=== Section Start ===

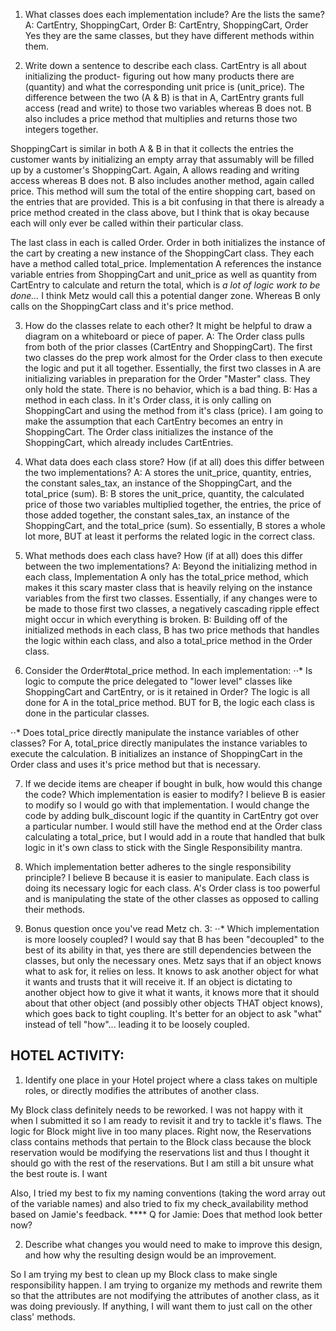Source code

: 1. What classes does each implementation include? Are the lists the same?
A: CartEntry, ShoppingCart, Order
B: CartEntry, ShoppingCart, Order
Yes they are the same classes, but they have different methods within them.

2. Write down a sentence to describe each class.
CartEntry is all about initializing the product- figuring out how many products there are (quantity) and what the corresponding unit price is (unit_price). The difference between the two (A & B) is that in A, CartEntry grants full access (read and write) to those two variables whereas B does not. B also includes a price method that multiplies and returns those two integers together.

ShoppingCart is similar in both A & B in that it collects the entries the customer wants by initializing an empty array that assumably will be filled up by a customer's ShoppingCart. Again, A allows reading and writing access whereas B does not. B also includes another method, again called price. This method will sum the total of the entire shopping cart, based on the entries that are provided. This is a bit confusing in that there is already a price method created in the class above, but I think that is okay because each will only ever be called within their particular class.

The last class in each is called Order. Order in both initializes the instance of the cart by creating a new instance of the ShoppingCart class. They each have a method called total_price. Implementation A references the instance variable entries from ShoppingCart and unit_price as well as quantity from CartEntry to calculate and return the total, which is *a lot of logic work to be done...* I think Metz would call this a potential danger zone. Whereas B only calls on the ShoppingCart class and it's price method.   

3. How do the classes relate to each other? It might be helpful to draw a diagram on a whiteboard or piece of paper.
A: The Order class pulls from both of the prior classes (CartEntry and ShoppingCart). The first two classes do the prep work almost for the Order class to then execute the logic and put it all together. Essentially, the first two classes in A are initializing variables in preparation for the Order "Master" class. They only hold the state. There is no behavior, which is a bad thing.
B: Has a method in each class. In it's Order class, it is only calling on ShoppingCart and using the method from it's class (price). I am going to make the assumption that each CartEntry becomes an entry in ShoppingCart. The Order class initializes the instance of the ShoppingCart, which already includes CartEntries.

4. What data does each class store? How (if at all) does this differ between the two implementations?
A: A stores the unit_price, quantity, entries, the constant sales_tax, an instance of the ShoppingCart, and the total_price (sum).
B: B stores the unit_price, quantity, the calculated price of those two variables multiplied together, the entries, the price of those added together, the constant sales_tax, an instance of the ShoppingCart, and the total_price (sum).
So essentially, B stores a whole lot more, BUT at least it performs the related logic in the correct class.

5. What methods does each class have? How (if at all) does this differ between the two implementations?
A: Beyond the initializing method in each class, Implementation A only has the total_price method, which makes it this scary master class that is heavily relying on the instance variables from the first two classes. Essentially, if any changes were to be made to those first two classes, a negatively cascading ripple effect might occur in which everything is broken.
B: Building off of the initialized methods in each class, B has two price methods that handles the logic within each class, and also a total_price method in the Order class.

6. Consider the Order#total_price method. In each implementation:
  ⋅⋅* Is logic to compute the price delegated to "lower level" classes like ShoppingCart and CartEntry, or is it retained in Order?
The logic is all done for A in the total_price method. BUT for B, the logic each class is done in the particular classes.

  ⋅⋅* Does total_price directly manipulate the instance variables of other classes?
For A, total_price directly manipulates the instance variables to execute the calculation. B initializes an instance of ShoppingCart in the Order class and uses it's price method but that is necessary.

7. If we decide items are cheaper if bought in bulk, how would this change the code? Which implementation is easier to modify?
I believe B is easier to modify so I would go with that implementation. I would change the code by adding bulk_discount logic if the quantity in CartEntry got over a particular number. I would still have the method end at the Order class calculating a total_price, but I would add in a route that handled that bulk logic in it's own class to stick with the Single Responsibility mantra.

8. Which implementation better adheres to the single responsibility principle?
I believe B because it is easier to manipulate. Each class is doing its necessary logic for each class. A's Order class is too powerful and is manipulating the state of the other classes as opposed to calling their methods.

9. Bonus question once you've read Metz ch. 3:
  ⋅⋅* Which implementation is more loosely coupled?
I would say that B has been "decoupled" to the best of its ability in that, yes there are still dependencies between the classes, but only the necessary ones. Metz says that if an object knows what to ask for, it relies on less. It knows to ask another object for what it wants and trusts that it will receive it. If an object is dictating to another object how to give it what it wants, it knows more that it should about that other object (and possibly other objects THAT object knows), which goes back to tight coupling. It's better for an object to ask "what" instead of tell "how"... leading it to be loosely coupled.

## HOTEL ACTIVITY:
1. Identify one place in your Hotel project where a class takes on multiple roles, or directly modifies the attributes of another class.

My Block class definitely needs to be reworked. I was not happy with it when I submitted it so I am ready to revisit it and try to tackle it's flaws. The logic for Block might live in too many places. Right now, the Reservations class contains methods that pertain to the Block class because the block reservation would be modifying the reservations list and thus I thought it should go with the rest of the reservations. But I am still a bit unsure what the best route is. I want 

Also, I tried my best to fix my naming conventions (taking the word array out of the variable names) and also tried to fix my check_availability method based on Jamie's feedback. **** Q for Jamie: Does that method look better now?

2. Describe what changes you would need to make to improve this design, and how why the resulting design would be an improvement.

So I am trying my best to clean up my Block class to make single responsibility happen. I am trying to organize my methods and rewrite them so that the attributes are not modifying the attributes of another class, as it was doing previously. If anything, I will want them to just call on the other class' methods.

=== Section End ===

**Work to be completed**:
Copy each line of the listing that carries the word "more".

**Result of this exercise**:
So essentially, B stores a whole lot more, BUT at least it performs the related logic in the correct class.
  ⋅⋅* Which implementation is more loosely coupled?
I would say that B has been "decoupled" to the best of its ability in that, yes there are still dependencies between the classes, but only the necessary ones. Metz says that if an object knows what to ask for, it relies on less. It knows to ask another object for what it wants and trusts that it will receive it. If an object is dictating to another object how to give it what it wants, it knows more that it should about that other object (and possibly other objects THAT object knows), which goes back to tight coupling. It's better for an object to ask "what" instead of tell "how"... leading it to be loosely coupled.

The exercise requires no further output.